In the beeldenstorm of 1566 the chapel was severely damaged, and after the Alteratie, the chapel came into Protestant hands, when it was renamed the Nieuwezijds Chapel by them. The yearly procession that until then had taken place by the Catholics, was forbidden. In 1881, this tradition was reinstated as the Stille Omgang.

The building was deconstructed in 1908, after the Protestant church fathers decided to consolidate the space and sell off the surrounding land to generate income. At that period the Catholic Church was enjoying a surge in popularity and the Protestants were determined not to "give them back their church grounds". The various sections of the old church outside the part left for the modern chapel, were stripped of useful materials, to prevent them ever being used again for Catholic worship, and the ground was sold for the construction of shops, so that the Catholics could never have it back. The miracle church's function had already long been taken over by the Roman Catholic schuilkerk at the Amsterdam Beguinage. Despite these measures, the site still has many parts of the old church intact, and the cultural history of the entire site is important for the city of Amsterdam.
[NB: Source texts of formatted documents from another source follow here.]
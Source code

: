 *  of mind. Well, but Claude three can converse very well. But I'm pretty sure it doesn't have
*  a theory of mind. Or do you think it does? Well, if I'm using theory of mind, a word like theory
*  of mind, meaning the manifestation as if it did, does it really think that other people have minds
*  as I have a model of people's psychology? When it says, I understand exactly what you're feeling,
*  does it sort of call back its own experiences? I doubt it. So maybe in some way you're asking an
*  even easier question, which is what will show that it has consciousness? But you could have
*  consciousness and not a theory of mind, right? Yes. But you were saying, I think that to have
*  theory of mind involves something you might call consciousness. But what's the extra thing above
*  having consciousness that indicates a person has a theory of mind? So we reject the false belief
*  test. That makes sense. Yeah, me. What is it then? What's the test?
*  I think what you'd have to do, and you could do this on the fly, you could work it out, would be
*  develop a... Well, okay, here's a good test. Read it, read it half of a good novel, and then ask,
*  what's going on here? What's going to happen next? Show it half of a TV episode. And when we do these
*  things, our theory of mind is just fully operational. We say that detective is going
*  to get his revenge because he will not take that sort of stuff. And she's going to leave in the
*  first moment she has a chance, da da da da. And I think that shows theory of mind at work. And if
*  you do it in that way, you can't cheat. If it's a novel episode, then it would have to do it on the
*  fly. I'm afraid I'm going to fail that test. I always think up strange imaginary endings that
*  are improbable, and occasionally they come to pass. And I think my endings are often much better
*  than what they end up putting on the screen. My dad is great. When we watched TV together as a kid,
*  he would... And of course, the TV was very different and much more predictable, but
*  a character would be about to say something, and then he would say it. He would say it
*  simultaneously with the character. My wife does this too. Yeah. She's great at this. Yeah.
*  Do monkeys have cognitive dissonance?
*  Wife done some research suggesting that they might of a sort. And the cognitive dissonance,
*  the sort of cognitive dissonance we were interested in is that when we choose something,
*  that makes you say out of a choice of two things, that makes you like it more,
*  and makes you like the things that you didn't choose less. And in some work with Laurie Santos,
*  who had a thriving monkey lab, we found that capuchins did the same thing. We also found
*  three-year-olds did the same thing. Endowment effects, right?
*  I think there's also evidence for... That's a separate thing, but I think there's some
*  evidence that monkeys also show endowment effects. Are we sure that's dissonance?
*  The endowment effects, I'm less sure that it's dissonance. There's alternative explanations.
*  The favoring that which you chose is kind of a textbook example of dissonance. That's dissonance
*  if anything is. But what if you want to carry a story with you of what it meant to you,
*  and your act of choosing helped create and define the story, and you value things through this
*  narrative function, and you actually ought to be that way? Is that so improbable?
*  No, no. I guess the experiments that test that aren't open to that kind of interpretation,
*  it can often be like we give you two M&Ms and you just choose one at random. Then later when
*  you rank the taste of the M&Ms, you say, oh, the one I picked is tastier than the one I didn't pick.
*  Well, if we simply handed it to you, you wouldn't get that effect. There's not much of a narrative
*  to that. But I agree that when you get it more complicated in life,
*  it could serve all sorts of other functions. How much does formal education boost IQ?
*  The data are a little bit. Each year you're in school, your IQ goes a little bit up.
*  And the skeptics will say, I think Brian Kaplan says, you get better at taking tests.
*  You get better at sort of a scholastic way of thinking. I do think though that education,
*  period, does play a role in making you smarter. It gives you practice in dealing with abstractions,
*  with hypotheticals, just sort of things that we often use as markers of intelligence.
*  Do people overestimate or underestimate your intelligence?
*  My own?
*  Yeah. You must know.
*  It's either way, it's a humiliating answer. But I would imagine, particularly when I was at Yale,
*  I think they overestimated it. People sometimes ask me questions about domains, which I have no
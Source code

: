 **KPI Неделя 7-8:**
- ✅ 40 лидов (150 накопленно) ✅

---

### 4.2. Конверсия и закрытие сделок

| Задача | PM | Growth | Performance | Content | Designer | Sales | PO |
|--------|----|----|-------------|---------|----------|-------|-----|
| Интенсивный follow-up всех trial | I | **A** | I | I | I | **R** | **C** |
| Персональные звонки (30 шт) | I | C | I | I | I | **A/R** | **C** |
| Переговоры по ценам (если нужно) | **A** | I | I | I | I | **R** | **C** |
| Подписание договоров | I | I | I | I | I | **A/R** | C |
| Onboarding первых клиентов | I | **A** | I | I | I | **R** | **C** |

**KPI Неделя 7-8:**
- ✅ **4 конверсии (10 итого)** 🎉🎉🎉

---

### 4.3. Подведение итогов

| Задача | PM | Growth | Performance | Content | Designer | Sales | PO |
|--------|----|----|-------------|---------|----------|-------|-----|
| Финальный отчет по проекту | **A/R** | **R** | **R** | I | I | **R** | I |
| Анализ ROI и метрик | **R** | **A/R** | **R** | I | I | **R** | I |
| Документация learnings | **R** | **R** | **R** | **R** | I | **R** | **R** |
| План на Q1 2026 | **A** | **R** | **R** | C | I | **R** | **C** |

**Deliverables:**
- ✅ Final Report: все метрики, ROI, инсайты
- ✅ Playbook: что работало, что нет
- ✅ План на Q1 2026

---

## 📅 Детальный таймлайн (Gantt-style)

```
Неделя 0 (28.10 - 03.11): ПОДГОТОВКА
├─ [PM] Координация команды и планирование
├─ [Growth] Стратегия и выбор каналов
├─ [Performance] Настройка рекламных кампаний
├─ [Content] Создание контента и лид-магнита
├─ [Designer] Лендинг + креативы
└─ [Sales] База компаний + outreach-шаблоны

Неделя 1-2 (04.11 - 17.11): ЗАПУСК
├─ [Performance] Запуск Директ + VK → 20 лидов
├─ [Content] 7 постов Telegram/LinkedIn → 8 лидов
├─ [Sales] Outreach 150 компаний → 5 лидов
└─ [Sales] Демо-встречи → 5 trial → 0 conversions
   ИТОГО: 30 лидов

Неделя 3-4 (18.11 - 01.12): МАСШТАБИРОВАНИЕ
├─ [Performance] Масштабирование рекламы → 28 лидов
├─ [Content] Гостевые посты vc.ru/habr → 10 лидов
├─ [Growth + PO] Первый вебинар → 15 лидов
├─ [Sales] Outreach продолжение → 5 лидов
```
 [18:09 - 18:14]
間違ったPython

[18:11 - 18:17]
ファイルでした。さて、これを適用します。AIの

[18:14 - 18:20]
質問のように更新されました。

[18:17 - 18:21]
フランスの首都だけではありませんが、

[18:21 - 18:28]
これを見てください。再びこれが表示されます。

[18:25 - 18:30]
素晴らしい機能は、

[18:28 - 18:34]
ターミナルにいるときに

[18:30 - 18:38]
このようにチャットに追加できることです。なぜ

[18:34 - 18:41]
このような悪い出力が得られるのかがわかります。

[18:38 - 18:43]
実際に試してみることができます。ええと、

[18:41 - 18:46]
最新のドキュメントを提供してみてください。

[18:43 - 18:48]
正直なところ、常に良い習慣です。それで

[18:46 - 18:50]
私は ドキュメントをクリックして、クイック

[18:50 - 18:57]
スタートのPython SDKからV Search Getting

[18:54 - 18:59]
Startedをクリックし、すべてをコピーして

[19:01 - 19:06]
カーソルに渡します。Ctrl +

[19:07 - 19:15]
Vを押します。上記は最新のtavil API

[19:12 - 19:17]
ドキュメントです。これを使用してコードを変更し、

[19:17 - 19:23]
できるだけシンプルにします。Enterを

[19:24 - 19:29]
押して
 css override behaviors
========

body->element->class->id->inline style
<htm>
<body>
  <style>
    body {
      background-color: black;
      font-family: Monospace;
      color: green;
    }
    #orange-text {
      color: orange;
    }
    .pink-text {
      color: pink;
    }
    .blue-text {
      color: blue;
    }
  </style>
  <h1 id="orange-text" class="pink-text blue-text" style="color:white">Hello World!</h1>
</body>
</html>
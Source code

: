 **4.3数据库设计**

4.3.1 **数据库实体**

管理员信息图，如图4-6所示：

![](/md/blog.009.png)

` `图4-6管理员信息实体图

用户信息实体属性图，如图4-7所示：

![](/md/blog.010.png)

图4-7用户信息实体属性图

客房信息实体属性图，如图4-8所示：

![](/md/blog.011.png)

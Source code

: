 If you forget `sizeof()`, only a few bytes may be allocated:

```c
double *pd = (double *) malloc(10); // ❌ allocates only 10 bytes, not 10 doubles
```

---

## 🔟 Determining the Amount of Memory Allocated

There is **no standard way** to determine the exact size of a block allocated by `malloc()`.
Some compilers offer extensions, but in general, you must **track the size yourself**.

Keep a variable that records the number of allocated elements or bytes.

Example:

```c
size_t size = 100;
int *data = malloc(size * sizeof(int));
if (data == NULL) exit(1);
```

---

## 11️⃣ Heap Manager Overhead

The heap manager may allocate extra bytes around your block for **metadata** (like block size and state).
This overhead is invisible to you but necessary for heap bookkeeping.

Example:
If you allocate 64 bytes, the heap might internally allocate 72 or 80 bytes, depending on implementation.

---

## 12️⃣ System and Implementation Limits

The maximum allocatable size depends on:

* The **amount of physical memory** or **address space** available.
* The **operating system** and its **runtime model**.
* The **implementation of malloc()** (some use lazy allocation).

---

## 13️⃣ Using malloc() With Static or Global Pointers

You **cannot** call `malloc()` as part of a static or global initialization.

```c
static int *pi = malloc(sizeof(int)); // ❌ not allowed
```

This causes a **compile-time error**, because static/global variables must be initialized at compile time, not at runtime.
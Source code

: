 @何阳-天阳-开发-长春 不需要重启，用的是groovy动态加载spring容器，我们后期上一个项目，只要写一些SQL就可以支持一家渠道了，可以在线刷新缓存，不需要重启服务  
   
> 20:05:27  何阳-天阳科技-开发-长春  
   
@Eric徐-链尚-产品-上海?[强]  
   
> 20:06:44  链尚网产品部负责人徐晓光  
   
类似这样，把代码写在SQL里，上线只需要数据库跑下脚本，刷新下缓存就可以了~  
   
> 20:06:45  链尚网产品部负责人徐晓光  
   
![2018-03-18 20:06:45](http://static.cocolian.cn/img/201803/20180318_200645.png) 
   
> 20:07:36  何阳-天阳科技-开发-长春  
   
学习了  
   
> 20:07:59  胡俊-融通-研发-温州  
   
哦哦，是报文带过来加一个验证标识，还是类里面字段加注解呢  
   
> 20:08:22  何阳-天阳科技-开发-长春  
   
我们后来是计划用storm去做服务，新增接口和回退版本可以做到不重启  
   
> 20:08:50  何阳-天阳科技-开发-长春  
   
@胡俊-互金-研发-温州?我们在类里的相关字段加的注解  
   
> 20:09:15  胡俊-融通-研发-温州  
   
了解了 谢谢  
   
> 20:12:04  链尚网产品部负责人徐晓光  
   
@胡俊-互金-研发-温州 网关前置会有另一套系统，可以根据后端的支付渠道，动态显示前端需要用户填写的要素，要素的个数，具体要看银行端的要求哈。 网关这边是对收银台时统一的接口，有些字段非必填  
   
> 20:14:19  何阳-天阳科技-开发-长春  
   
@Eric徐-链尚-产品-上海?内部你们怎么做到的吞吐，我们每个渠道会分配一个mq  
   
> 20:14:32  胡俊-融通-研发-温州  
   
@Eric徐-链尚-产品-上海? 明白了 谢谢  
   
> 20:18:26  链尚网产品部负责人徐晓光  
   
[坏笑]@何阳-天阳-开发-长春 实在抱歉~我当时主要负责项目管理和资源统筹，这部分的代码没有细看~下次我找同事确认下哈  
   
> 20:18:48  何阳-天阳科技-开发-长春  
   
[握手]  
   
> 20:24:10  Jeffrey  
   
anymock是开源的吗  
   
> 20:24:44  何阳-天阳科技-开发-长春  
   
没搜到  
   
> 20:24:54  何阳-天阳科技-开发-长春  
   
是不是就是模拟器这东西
Parts of the chapel are still to be found in the Enge Kapelsteeg and on the roof of the schuilkerk De Papegaai in the Kalverstraat. A few fragments of the chapel came to be on the Frankendael in the Watergraafsmeer. On the Rokin was erected the Mirakelkolom (miracle column), though this was disassembled and raised for the construction of the North-south line of the Amsterdam Metro. The entire site is considered a Rijksmonument, except for certain parts of the interior such as the modern organ.